A tree is engulfed in flames during a controlled burn near a fire line outside of Okanogan, Washington.
Los Angeles - Statewide, 19 wildfires greater than 1,000 acres in area are currently raging, according to the NIFC.
A group of wildfires blazing in the western US state of Washington have become the largest in the state's history, and 2015 has become the state's worst fire year on record, officials said Monday.
The hard-hit state is only one of many in the region suffering from what has become one of the worst fire seasons in recent history for the United States as a whole.
The so-called Okanogan complex of wildfires in the north-central part of Washington state has already surpassed last year's record-breaking Carlton fires, US Forest Service fire spokesman Mike Ferris told AFP.
The Okanogan fire, which is still only 10 per cent contained, had grown to more than 250,000 acres (104,000 hectares) Monday, according to the National Interagency Fire Center (NIFC).
Three firefighters were killed battling a portion of the Okanogan fire last week and a fourth remained in critical condition. Currently, 1,250 people are helping quell the blaze.
Statewide, 19 wildfires greater than 1,000 acres in area are currently raging, according to the NIFC.
The active fires have ravaged more than 630,000 acres, destroying approximately 200 homes and threatening another 12,000, according to Washington state officials.
That combined damage makes 2015 "certainly the most severe in terms of timing of multiple large fires simultaneously," Jaime Smith, a spokeswoman for state Governor Jay Inslee, told AFP Monday.
"Last year, up until this point considered the worst wildfire season in the state, we saw about 419,000 acres burn."
Smith said more than 1,200 people had been evacuated due to the fires and that the Red Cross was assisting with temporary emergency housing.
President Barack Obama has approved Inslee's request for a federal declaration of emergency, which releases federal funds to help the state pay for the cost of fighting the blazes.
The Okanogan fire alone has already cost $8.5 million to date, the NIFC said Monday.
Seven hundred members of the Washington National Guard were added to the state-wide firefighting effort Sunday, and helicopters from surrounding states were brought in to help.
Two hundred soldiers from the US Army who had been stationed at Joint Base Lewis-McChord in western Washington were also deployed to assist the firefighting effort.
A white haze blanketed the northwestern United States in satellite images released by Nasa on Monday, obscuring the green forests of the Rocky and Cascade mountain ranges.
Twenty active fires more than 1,000 acres in area are currently raging in California alone.

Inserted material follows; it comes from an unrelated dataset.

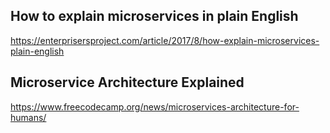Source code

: ## How to explain microservices in plain English
https://enterprisersproject.com/article/2017/8/how-explain-microservices-plain-english

## Microservice Architecture Explained
https://www.freecodecamp.org/news/microservices-architecture-for-humans/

Another 14 greater than 1,000 acres remain active in Oregon.
Nationwide, nearly 7.5 million acres have burned already this year - almost three times the acreage that had burned at this point in 2014.
Currently, more than 27,000 firefighters and support personnel are battling major blazes across the country, NIFC said Monday.
Fighting those fires cost federal agencies $1.5 billion last year - not counting the expenditures by state and local governments or the losses caused by the fires.
A makeshift fire truck puts water on a wildfire near Omak, Washington.
Firefighter Chris Schultz puts out a hot spot during the Okanogan Complex Fire near Tonasket, Washington.